Monday, December 21, 2009

Family Interaction

When you perform work under a contract, your client tells you what you need to do and, often, how to do it. When DHS decided Family Interaction was important to keep Iowa’s kids safe, it became something that agencies needed to do. But they asked the private side to help figure out how to do it. Not literally – not how you write a family interaction plan - but how we all implement a new practice as a standard.

This was one of our first projects to test the collaborative process. We assembled our best champions of the practice – from public and private agencies, from our families, and other advocates. We used phone calls, meetings, trial trainings and geographical considerations to adjust the curriculum to fit Iowa’s needs and customized the training to fit the needs of different service areas.

What we did was involve several stakeholders in the process. What we saw was the voices of many gives us a bigger picture and a better solution.

When we held regional trainings, you should have seen the trainers – they were excited to teach, and the attendees could feel it. Sometimes training can be a bit tiring, but you could feel the energy at these trainings. (Chris)

Wednesday, December 9, 2009

For example...

There is a practice called Family Interaction that helps parents whose children are in foster care learn from foster families. It’s proven effective and nationally recognized as something that helps birth parents create a safe home for the child(ren) to return to.

We knew it was something great, but we needed to figure out how to communicate how it works and why we believe in it. We needed to explain it to birth families, to foster families, to agency employees and to court officials. So in this new partnership approach, guess what we did?

We asked people that already recognized the value to help us spread the word to their peers. No preset ideas. No training as usual. We wanted out of the box. And guess what? When we asked, we got it!

Chris and I took on Family Interaction together, and we started with our agencies. What did our staff know? Who did our staff know that already practiced Family Interaction? What did families think of it? What was practical and what was not?

Wendy

Monday, November 30, 2009

Private Agencies

I’m up for talking – in human services, it’s what we do. What will be strange is talking in this format.

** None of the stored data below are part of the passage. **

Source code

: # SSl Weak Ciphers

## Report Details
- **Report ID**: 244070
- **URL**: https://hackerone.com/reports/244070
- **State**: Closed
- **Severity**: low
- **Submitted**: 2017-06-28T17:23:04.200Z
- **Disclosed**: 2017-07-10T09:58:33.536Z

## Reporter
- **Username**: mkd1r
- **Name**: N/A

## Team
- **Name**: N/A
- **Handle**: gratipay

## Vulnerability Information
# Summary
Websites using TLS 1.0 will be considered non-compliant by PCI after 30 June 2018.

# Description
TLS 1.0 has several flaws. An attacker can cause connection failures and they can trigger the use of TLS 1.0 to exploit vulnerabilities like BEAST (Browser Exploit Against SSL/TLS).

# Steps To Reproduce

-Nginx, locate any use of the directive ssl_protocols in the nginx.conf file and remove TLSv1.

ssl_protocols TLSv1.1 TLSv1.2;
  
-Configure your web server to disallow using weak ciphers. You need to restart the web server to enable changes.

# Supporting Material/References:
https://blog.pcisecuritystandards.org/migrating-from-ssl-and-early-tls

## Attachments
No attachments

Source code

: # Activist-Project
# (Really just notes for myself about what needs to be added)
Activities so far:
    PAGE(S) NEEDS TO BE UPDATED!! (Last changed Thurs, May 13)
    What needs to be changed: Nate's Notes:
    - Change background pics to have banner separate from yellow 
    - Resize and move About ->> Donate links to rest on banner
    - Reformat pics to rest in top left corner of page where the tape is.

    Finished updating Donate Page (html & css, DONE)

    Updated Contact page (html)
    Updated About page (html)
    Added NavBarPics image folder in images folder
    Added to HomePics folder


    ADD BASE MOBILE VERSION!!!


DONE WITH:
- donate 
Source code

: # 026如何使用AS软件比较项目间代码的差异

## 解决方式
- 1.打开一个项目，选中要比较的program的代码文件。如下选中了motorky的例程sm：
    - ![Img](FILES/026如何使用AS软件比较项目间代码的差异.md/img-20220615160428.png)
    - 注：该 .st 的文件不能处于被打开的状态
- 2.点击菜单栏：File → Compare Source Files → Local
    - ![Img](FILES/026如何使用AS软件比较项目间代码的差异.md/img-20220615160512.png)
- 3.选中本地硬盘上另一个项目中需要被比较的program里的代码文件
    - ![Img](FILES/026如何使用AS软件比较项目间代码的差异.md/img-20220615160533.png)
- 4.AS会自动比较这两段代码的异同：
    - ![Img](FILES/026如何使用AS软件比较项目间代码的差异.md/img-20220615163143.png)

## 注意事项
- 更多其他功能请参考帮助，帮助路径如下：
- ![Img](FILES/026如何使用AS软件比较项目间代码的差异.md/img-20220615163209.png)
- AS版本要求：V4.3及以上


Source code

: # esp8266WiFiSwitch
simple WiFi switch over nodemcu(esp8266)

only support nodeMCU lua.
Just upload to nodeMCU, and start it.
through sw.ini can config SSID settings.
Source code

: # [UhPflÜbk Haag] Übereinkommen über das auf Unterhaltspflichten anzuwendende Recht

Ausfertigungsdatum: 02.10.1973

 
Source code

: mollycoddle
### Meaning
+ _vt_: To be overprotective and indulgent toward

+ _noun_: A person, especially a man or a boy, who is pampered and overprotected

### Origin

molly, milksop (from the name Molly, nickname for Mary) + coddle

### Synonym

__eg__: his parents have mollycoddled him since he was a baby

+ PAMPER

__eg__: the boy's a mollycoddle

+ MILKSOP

But I can do this, because I’ve been a part of the committee and it’s been great work. From a private agency viewpoint, this partnership gives us the opportunity to become part of an incredible journey that will create a new culture in child welfare. Public and private agencies have been working together for many years, but building a formal partnership that commits stakeholders to something that will benefit everyone in the end – that’s just good practice.

I’ll be talking about the work we’ve done and the work we’ll keep doing. And I can’t wait to see what turns we take along the way!

-Chris

Tuesday, November 24, 2009

From the public agency perspective...

The first thing I thought when I was asked to co-author this blog was, “Why? Who wants to read it?”

I have been assured that I have something to offer, and as I think about it, I guess I do talk about what we’re doing every day – I just don’t put a label on it.

At DHS, we’re used to talking a lot about compliance. The people I work with are genuinely concerned about the welfare of kids and families, and we need guidelines – formal and informal, that provide the best results for kids and families.

Since the creation of CWPC, there’s more conversation about how those guidelines help or hinder the shared goals of public and private agencies. There’s more conversation about how an agency could best work within overall expectations and how many options we can look at to meet everyone’s needs. There’s just more conversation. Conversations with more people. We have more ideas, more evaluation, more questions asked. More information to make better decisions.

I’ll be talking about those conversations, and about the experiences I have that lead me through this journey.

-Wendy

Monday, November 16, 2009

Introducing a blog about…a journey.

A journey can take you many places you never dreamed you’d go. You can start at Point A, expecting to end at Point B, but you eventually discover Points C, D, J, and L were the most important legs of your journey.

In Iowa, we’ve embarked on a journey of partnership. We left behind our historical culture of separate entities working independently and are finding our way down a path of collaboration. With a shared destination guiding us, we are discovering how we can help each other find the best way. We are evolving beyond our roles and focusing instead on our shared outcomes.

Simply put, the journey is collaboration, communication and problem solving. It’s partnering with people around you. But it’s not always so easy to put into practice.

That’s why the Child Welfare Partners Committee (CWPC) was created. We all know we need to collaborate, but the day-to-day realities of our jobs can make collaboration a luxury.

In Iowa, families and children are a priority, so the Iowa Department of Human Services (DHS) and private human services agencies committed to create a unified approach to delivering child welfare services – the CWPC.

Two representatives from this committee – one from DHS and one from a private agency, will share their experiences of shared accountability, a commitment to collaboration and how it translates into better results for Iowa’s kids and families. Wendy and Chris will share what this partnership looks like as it blossoms into a fruitful environment for child welfare services.